The Naughty Nineties, the Swinging Sixties—journalists delight in docketing decades with alliterative adjectives. They might have called the Bright Young Things era (how long ago that sounds!) the Teasing Twenties, when it was de rigueur to try to be outrageous and 'amusing': in the musical world, this took the form of reacting against romantic and highflown ideals and embracing the proletarian tone of the circus and fairground. The passing of time has softened the impact of this iconoclasm (not least in view of the far greater musical outrages committed since), and the impression left, certainly by this pair of Parisian ballet scores of the 1920s, is merely of agreeable light-hearted music by highly professional, if rarely inspired, craftsmen.
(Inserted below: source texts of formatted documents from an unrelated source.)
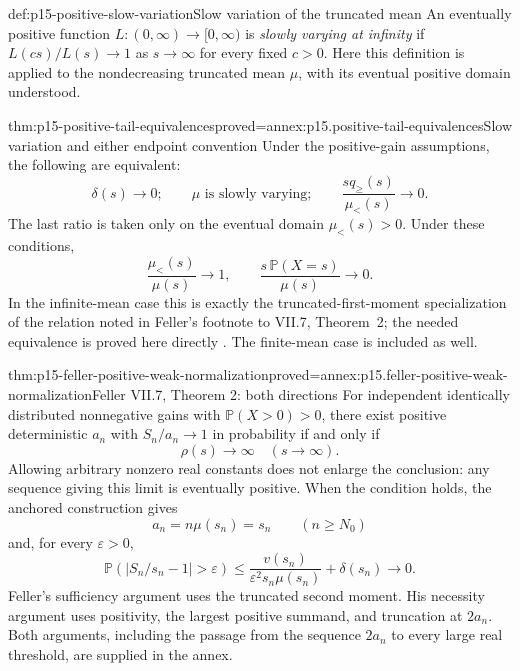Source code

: \begin{hbdefinition}{def:p15-positive-slow-variation}{Slow variation of the truncated mean}
An eventually positive function \(L:(0,\infty)\to[0,\infty)\)
is \emph{slowly varying at infinity} if
\(L(cs)/L(s)\to1\) as \(s\to\infty\) for every fixed \(c>0\).
Here this definition is applied to the nondecreasing truncated
mean \(\mu\), with its eventual positive domain understood.
\end{hbdefinition}

\begin{hbtheorem}{thm:p15-positive-tail-equivalences}{proved=annex:p15.positive-tail-equivalences}{Slow variation and either endpoint convention}
Under the positive-gain assumptions, the following are equivalent:
\[
 \delta(s)\to0;\qquad
 \mu\text{ is slowly varying};\qquad
 \frac{s q_{\geq}(s)}{\mu_<(s)}\to0.
\]
The last ratio is taken only on the eventual domain
\(\mu_<(s)>0\). Under these conditions,
\[
 \frac{\mu_<(s)}{\mu(s)}\to1,\qquad
 \frac{s\,\mathbb P(X=s)}{\mu(s)}\to0.
\]
In the infinite-mean case this is exactly the truncated-first-moment
specialization of the relation noted in Feller's footnote to VII.7,
Theorem~2; the needed equivalence is proved here directly
\cite[pp.~236, 282--284]{Feller1971ProbabilityII}.
The finite-mean case is included as well.
\end{hbtheorem}

\begin{hbtheorem}{thm:p15-feller-positive-weak-normalization}{proved=annex:p15.feller-positive-weak-normalization}{Feller VII.7, Theorem 2: both directions}
For independent identically distributed nonnegative gains with
\(\mathbb P(X>0)>0\), there exist positive deterministic \(a_n\)
with \(S_n/a_n\to1\) in probability if and only if
\[
 \rho(s)\longrightarrow\infty\quad(s\to\infty).
\]
Allowing arbitrary nonzero real constants does not enlarge the
conclusion: any sequence giving this limit is eventually positive.
When the condition holds, the anchored construction gives
\[
 a_n=n\mu(s_n)=s_n\qquad(n\geq N_0)
\]
and, for every \(\varepsilon>0\),
\[
 \mathbb P(|S_n/s_n-1|>\varepsilon)
 \leq \frac{v(s_n)}{\varepsilon^2s_n\mu(s_n)}
                              +\delta(s_n)\longrightarrow0.
\]
Feller's sufficiency argument uses the truncated second moment.
His necessity argument uses positivity, the largest positive
summand, and truncation at \(2a_n\). Both arguments, including the
passage from the sequence \(2a_n\) to every large real threshold,
are supplied in the annex.
\end{hbtheorem}

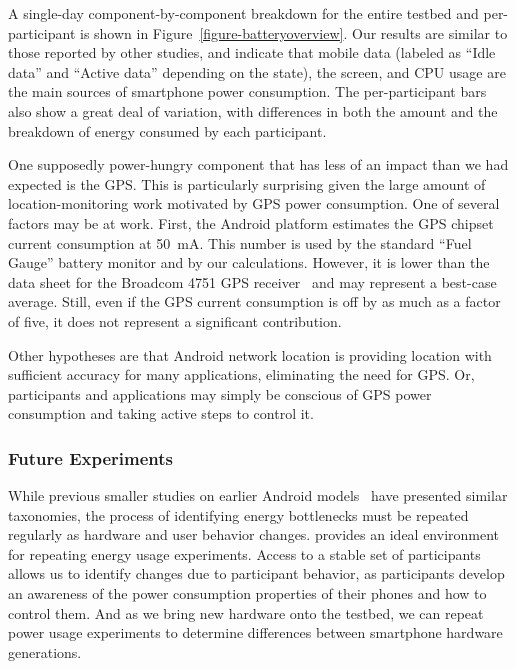 A single-day component-by-component breakdown for the entire testbed and
per-participant is shown in Figure~\ref{figure-batteryoverview}. Our results are
similar to those reported by other studies, and indicate that mobile data
(labeled as ``Idle data'' and ``Active data'' depending on the state), the
screen, and CPU usage are the main sources of smartphone power consumption. The
per-participant bars also show a great deal of variation, with differences in
both the amount and the breakdown of energy consumed by each participant.

One supposedly power-hungry component that has less of an impact than we had
expected is the GPS. This is particularly surprising given the large amount
of location-monitoring work motivated by GPS power consumption. One of
several factors may be at work. First, the Android platform estimates the GPS
chipset current consumption at 50~mA. This number is used by the standard
``Fuel Gauge'' battery monitor and by our calculations. However, it is lower
than the data sheet for the Broadcom 4751 GPS receiver~\cite{bcm4751} and may
represent a best-case average. Still, even if the GPS current consumption is off
by as much as a factor of five, it does not represent a significant
contribution.

Other hypotheses are that Android network location is providing location
with sufficient accuracy for many applications, eliminating the need for GPS.
Or, participants and applications may simply be conscious of GPS power
consumption and taking active steps to control it.

\subsubsection{Future Experiments}

While previous smaller studies on earlier Android
models~\cite{shye:micro:2009} have presented similar taxonomies, the process
of identifying energy bottlenecks must be repeated regularly as hardware and
user behavior changes. \PhoneLab{} provides an ideal environment for
repeating energy usage experiments. Access to a stable set of participants
allows us to identify changes due to participant behavior, as participants
develop an awareness of the power consumption properties of their phones and
how to control them. And as we bring new hardware onto the testbed, we can
repeat power usage experiments to determine differences between smartphone
hardware generations.

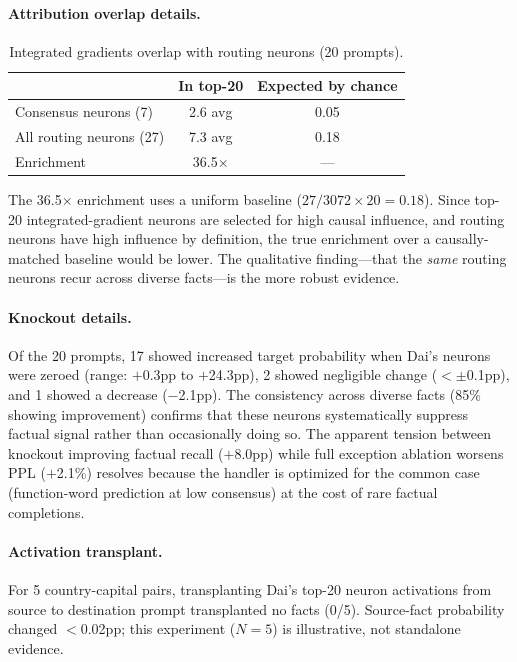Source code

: \documentclass{article}
\begin{document}
\paragraph{Attribution overlap details.}
\begin{table}[h]
\centering
\caption{Integrated gradients overlap with routing neurons (20 prompts).}
\begin{tabular}{@{}lcc@{}}
\toprule
& In top-20 & Expected by chance \\
\midrule
Consensus neurons (7) & 2.6 avg & 0.05 \\
All routing neurons (27) & 7.3 avg & 0.18 \\
Enrichment & 36.5$\times$ & --- \\
\bottomrule
\end{tabular}
\end{table}

The 36.5$\times$ enrichment uses a uniform baseline ($27/3072 \times 20 = 0.18$).
Since top-20 integrated-gradient neurons are selected for high causal influence,
and routing neurons have high influence by definition, the true enrichment over
a causally-matched baseline would be lower.
The qualitative finding---that the \emph{same} routing neurons recur across
diverse facts---is the more robust evidence.

\paragraph{Knockout details.}
Of the 20 prompts, 17 showed increased target probability when Dai's neurons
were zeroed (range: $+$0.3pp to $+$24.3pp), 2 showed negligible change
($< \pm$0.1pp), and 1 showed a decrease ($-$2.1pp).
The consistency across diverse facts (85\% showing improvement) confirms
that these neurons systematically suppress factual signal rather than
occasionally doing so.
The apparent tension between knockout improving factual recall ($+$8.0pp) while
full exception ablation worsens PPL ($+$2.1\%) resolves because the handler
is optimized for the common case (function-word prediction at low consensus)
at the cost of rare factual completions.

\paragraph{Activation transplant.}
For 5 country-capital pairs, transplanting Dai's top-20 neuron activations from
source to destination prompt transplanted no facts (0/5).
Source-fact probability changed $<$0.02pp; this experiment ($N = 5$) is
illustrative, not standalone evidence.
\end{document}
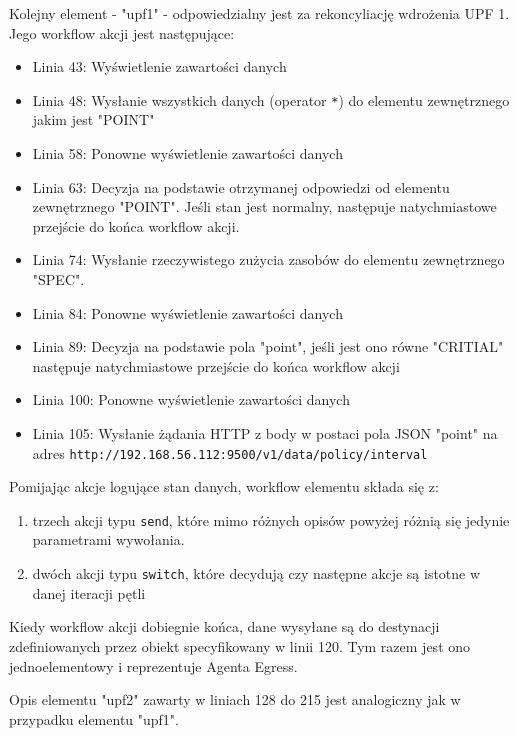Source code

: Kolejny element - "upf1" - odpowiedzialny jest za rekoncyliację wdrożenia UPF 1. Jego workflow akcji jest następujące:
\begin{itemize}
  \item Linia 43: Wyświetlenie zawartości danych
  \item Linia 48: Wysłanie wszystkich danych (operator \texttt{*}) do elementu zewnętrznego jakim jest "POINT"
  \item Linia 58: Ponowne wyświetlenie zawartości danych
  \item Linia 63: Decyzja na podstawie otrzymanej odpowiedzi od elementu zewnętrznego "POINT". Jeśli stan jest normalny, następuje natychmiastowe przejście do końca workflow akcji.
  \item Linia 74: Wysłanie rzeczywistego zużycia zasobów do elementu zewnętrznego "SPEC".
  \item Linia 84: Ponowne wyświetlenie zawartości danych
  \item Linia 89: Decyzja na podstawie pola "point", jeśli jest ono równe "CRITIAL" następuje natychmiastowe przejście do końca workflow akcji
  \item Linia 100: Ponowne wyświetlenie zawartości danych
  \item Linia 105: Wysłanie żądania HTTP z body w postaci pola JSON "point" na adres \texttt{http://192.168.56.112:9500/v1/data/policy/interval}
\end{itemize}

Pomijając akcje logujące stan danych, workflow elementu składa się z:
\begin{enumerate}
  \item trzech akcji typu \texttt{send}, które mimo różnych opisów powyżej różnią się jedynie parametrami wywołania.
  \item dwóch akcji typu \texttt{switch}, które decydują czy następne akcje są istotne w danej iteracji pętli
\end{enumerate} 

Kiedy workflow akcji dobiegnie końca, dane wysyłane są do destynacji zdefiniowanych przez obiekt specyfikowany w linii 120. Tym razem jest ono jednoelementowy i reprezentuje Agenta Egress.

Opis elementu "upf2" zawarty w liniach 128 do 215 jest analogiczny jak w przypadku elementu "upf1".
The earlier of the two, Les maries de la Tour Eiffel, was a joint effort by all of Les Six except Durey (who had already seceded to become an ardent Communist) for a Swedish Ballet production in 1921 to a jokey surrealist scenario by Cocteau. The score and parts were mislaid until 1956, and even then one movement by Milhaud had been irretrievably lost: he was eventually persuaded to write a substitute piece (for the fat boy pelting the wedding-guests with ping-pong balls) in 1971, with the result that stylistically this sticks out awkwardly from the rest of the score. (The inclusion of this movement justifies the claim of ''first recording'', since it was missing from the performance conducted by Milhaud on Ades 15501-not submitted for review). But there is much gaiety in the work as a whole, particularly in Auric's jolly jiggy Ritournelles and Milhaud's comedy wedding march, which is later quoted by Honegger (who also slips in a slowed-down version of the Faust waltz) in his funeral march for the boring old General who gets eaten by the lion which jumps out of the photographer's camera. (I did say the plot was surrealist.)

The Jeanne in the other work's title was the wealthy Jeanne Dubost, who, besides being a fashionable hostess and art patroness, ran a children's ballet school. In 1927 she asked ten of her musician friends each to contribute a dance for her pupils, presenting each with a leaf from her fan. The initial private performance of the whole was so successful that the work was repeated two years later at the Opera (with the ten-year-old Toumanova making her debut in it). A more serious ballet musically than the other on this record (except for Milhaud's wrong-note polka), most of the movements were in traditional dance forms: the orchestration ranged from chamber proportions in the Ferroud Marche to the swollen in Schmitt's Kermesse-Valse (how this was shoe-horned into Mme Dubost's salon is a mystery). Poulenc's Pastourelle is the only item in it to be well known; Ravel's miniature Fanfare is delightful; and Ibert's Valse cheekily quotes Ravel's Valses nobles et sentimentales; but the ballet suite as a whole is far from being 'children's music'—indeed, Roussel's Sarabande, with its dissonant polytonal counterpoint, strikes an unexpectedly sombre note.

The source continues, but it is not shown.